[Stored data]
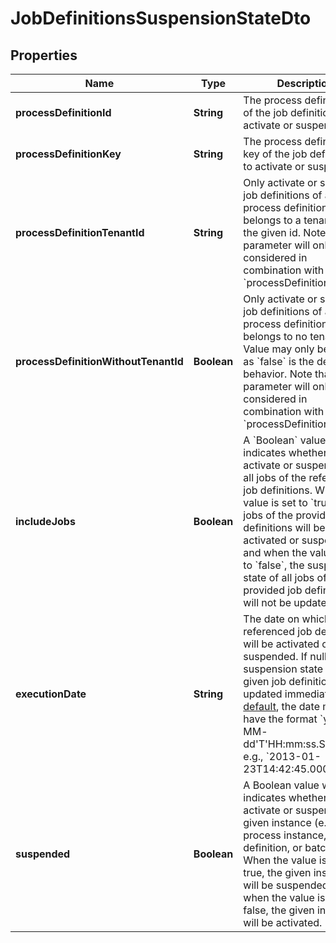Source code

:

# JobDefinitionsSuspensionStateDto


## Properties

Name | Type | Description | Notes
------------ | ------------- | ------------- | -------------
**processDefinitionId** | **String** | The process definition id of the job definitions to activate or suspend. |  [optional]
**processDefinitionKey** | **String** | The process definition key of the job definitions to activate or suspend. |  [optional]
**processDefinitionTenantId** | **String** | Only activate or suspend job definitions of a process definition which belongs to a tenant with the given id.  Note that this parameter will only be considered  in combination with &#x60;processDefinitionKey&#x60;. |  [optional]
**processDefinitionWithoutTenantId** | **Boolean** | Only activate or suspend job definitions of a process definition which belongs to no tenant. Value may only be &#x60;true&#x60;, as &#x60;false&#x60; is the default behavior.  Note that this parameter will only be considered  in combination with &#x60;processDefinitionKey&#x60;. |  [optional]
**includeJobs** | **Boolean** | A &#x60;Boolean&#x60; value which indicates whether to activate or suspend also all jobs of the referenced job definitions. When the value is set to &#x60;true&#x60;, all jobs of the provided job definitions will be activated or suspended and when the value is set to &#x60;false&#x60;, the suspension state of all jobs of the provided job definitions will not be updated. |  [optional]
**executionDate** | **String** | The date on which the referenced job definitions will be activated or suspended. If null, the suspension state of the given job definitions is updated immediately. By [default](https://docs.camunda.org/manual/7.16/reference/rest/overview/date-format/), the date must have the format &#x60;yyyy-MM- dd&#39;T&#39;HH:mm:ss.SSSZ&#x60;, e.g., &#x60;2013-01-23T14:42:45.000+0200&#x60;. |  [optional]
**suspended** | **Boolean** | A Boolean value which indicates whether to activate or suspend a given instance  (e.g. process instance, job, job definition, or batch). When the value is set to true,  the given instance will be suspended and when the value is set to false,  the given instance will be activated. |  [optional]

▶ [Work item]
Each entry is to be given again exactly as it stands, with its pictures removed.

▶ [Answer space]
Source code

:

# JobDefinitionsSuspensionStateDto


## Properties

Name | Type | Description | Notes
------------ | ------------- | ------------- | -------------
**processDefinitionId** | **String** | The process definition id of the job definitions to activate or suspend. |  [optional]
**processDefinitionKey** | **String** | The process definition key of the job definitions to activate or suspend. |  [optional]
**processDefinitionTenantId** | **String** | Only activate or suspend job definitions of a process definition which belongs to a tenant with the given id.  Note that this parameter will only be considered  in combination with &#x60;processDefinitionKey&#x60;. |  [optional]
**processDefinitionWithoutTenantId** | **Boolean** | Only activate or suspend job definitions of a process definition which belongs to no tenant. Value may only be &#x60;true&#x60;, as &#x60;false&#x60; is the default behavior.  Note that this parameter will only be considered  in combination with &#x60;processDefinitionKey&#x60;. |  [optional]
**includeJobs** | **Boolean** | A &#x60;Boolean&#x60; value which indicates whether to activate or suspend also all jobs of the referenced job definitions. When the value is set to &#x60;true&#x60;, all jobs of the provided job definitions will be activated or suspended and when the value is set to &#x60;false&#x60;, the suspension state of all jobs of the provided job definitions will not be updated. |  [optional]
**executionDate** | **String** | The date on which the referenced job definitions will be activated or suspended. If null, the suspension state of the given job definitions is updated immediately. By [default](https://docs.camunda.org/manual/7.16/reference/rest/overview/date-format/), the date must have the format &#x60;yyyy-MM- dd&#39;T&#39;HH:mm:ss.SSSZ&#x60;, e.g., &#x60;2013-01-23T14:42:45.000+0200&#x60;. |  [optional]
**suspended** | **Boolean** | A Boolean value which indicates whether to activate or suspend a given instance  (e.g. process instance, job, job definition, or batch). When the value is set to true,  the given instance will be suspended and when the value is set to false,  the given instance will be activated. |  [optional]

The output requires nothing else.